Variant in the FTO gene and biomarkers related to health in mature Slovak women
Benčová, Dominika; Siváková, Daniela; Luptáková, Lenka; Cvíčelová, Marta; Michnová, Alexandra
The purpose of this study was to investigate whether variant (rs178 17449, G/T) in the first intron of the fat mass and obesity-associated gene (FTO) was related to different obesity parameters and blood pressure in mature women from Slovakia. A total of 419 Slovak women (241 premenopausal and 178 postmenopausal) ranging in age from 39 to 65 years were recruited from different parts of Slovakia. The subgroups were categorized based on the WHO (1996) criteria. All participants gave written informed consent for participation in this study. Anthropometric parameters were measured using standard methods. Fat mass was examined by bioimpedance and blood pressure was measured in the morning during the medical examination. Genomic DNA was extracted from blood or saliva samples by the JETQUICK Tissue DNA spine kit. The FTO variant was determined by PCR and restriction analysis according to the methodology of Hubacek et al. (2008). The obtained data were statistically analyzed by SPSS 17.0 for Windows.
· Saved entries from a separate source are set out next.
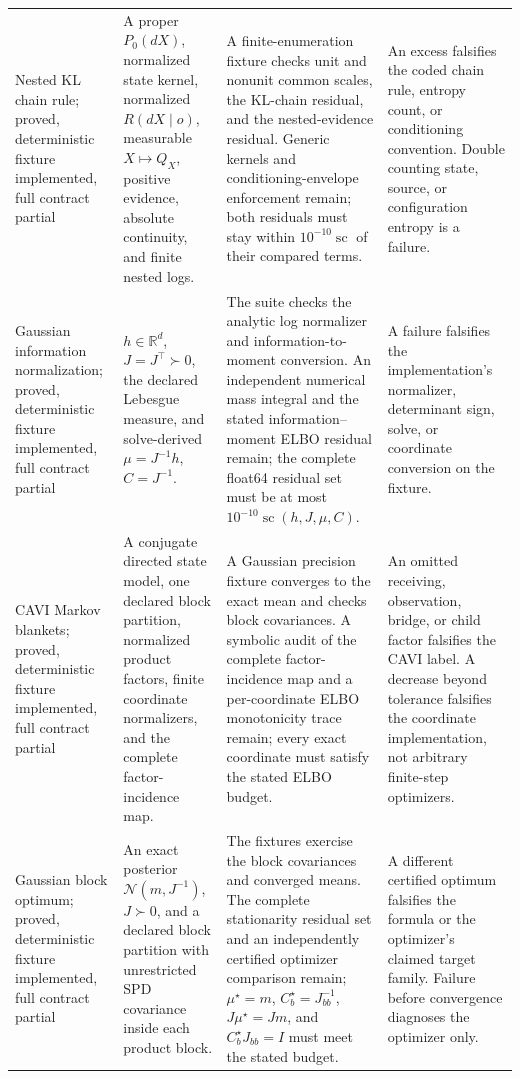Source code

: \begin{longtable}{>{\raggedright\arraybackslash}p{}>{\raggedright\arraybackslash}p{}>{\raggedright\arraybackslash}p{}>{\raggedright\arraybackslash}p{}}
\addlinespace
Nested KL chain rule; proved, deterministic fixture implemented, full contract partial & A proper \(P_0(dX)\), normalized state kernel, normalized \(R(dX\mid o)\), measurable \(X\mapsto Q_X\), positive evidence, absolute continuity, and finite nested logs. & A finite-enumeration fixture checks unit and nonunit common scales, the KL-chain residual, and the nested-evidence residual. Generic kernels and conditioning-envelope enforcement remain; both residuals must stay within \(10^{-10}\operatorname{sc}\) of their compared terms. & An excess falsifies the coded chain rule, entropy count, or conditioning convention. Double counting state, source, or configuration entropy is a failure. \\
\addlinespace
Gaussian information normalization; proved, deterministic fixture implemented, full contract partial & \(h\in\mathbb R^d\), \(J=J^\top\succ0\), the declared Lebesgue measure, and solve-derived \(\mu=J^{-1}h\), \(C=J^{-1}\). & The suite checks the analytic log normalizer and information-to-moment conversion. An independent numerical mass integral and the stated information--moment ELBO residual remain; the complete float64 residual set must be at most \(10^{-10}\operatorname{sc}(h,J,\mu,C)\). & A failure falsifies the implementation's normalizer, determinant sign, solve, or coordinate conversion on the fixture. \\
\addlinespace
CAVI Markov blankets; proved, deterministic fixture implemented, full contract partial & A conjugate directed state model, one declared block partition, normalized product factors, finite coordinate normalizers, and the complete factor-incidence map. & A Gaussian precision fixture converges to the exact mean and checks block covariances. A symbolic audit of the complete factor-incidence map and a per-coordinate ELBO monotonicity trace remain; every exact coordinate must satisfy the stated ELBO budget. & An omitted receiving, observation, bridge, or child factor falsifies the CAVI label. A decrease beyond tolerance falsifies the coordinate implementation, not arbitrary finite-step optimizers. \\
\addlinespace
Gaussian block optimum; proved, deterministic fixture implemented, full contract partial & An exact posterior \(\mathcal N(m,J^{-1})\), \(J\succ0\), and a declared block partition with unrestricted SPD covariance inside each product block. & The fixtures exercise the block covariances and converged means. The complete stationarity residual set and an independently certified optimizer comparison remain; \(\mu^\star=m\), \(C_b^\star=J_{bb}^{-1}\), \(J\mu^\star=Jm\), and \(C_b^\star J_{bb}=I\) must meet the stated budget. & A different certified optimum falsifies the formula or the optimizer's claimed target family. Failure before convergence diagnoses the optimizer only. \\

\end{longtable}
The FTO genotype and allele frequencies in the entire sample and in subgroups according to their menopausal and blood pressure status fell within the Hardy-Weinberg equilibrium. In postmenopausal women the FTO (rs178 17449) genotype was significantly associated with systolic blood pressure (SBP) (p = 0.024) in the dominant GG/GT vs. TT model and with diastolic blood pressure (DBP) (p = 0.030) in the recessive GG vs. GT/TT and the additive model (p = 0.043), respectively. In these postmenopausal women regression analysis showed a statistically significant effect of age, BMI and FTO dominant model on SBP, and of BMI on DBP among the other variables capable of inducing blood pressure differences. This study demonstrates that the SNP rs178 17449 in the FTO gene is associated with systolic and diastolic blood pressure but not with BMI and obesity variables, as already replicated in several populations throughout the world.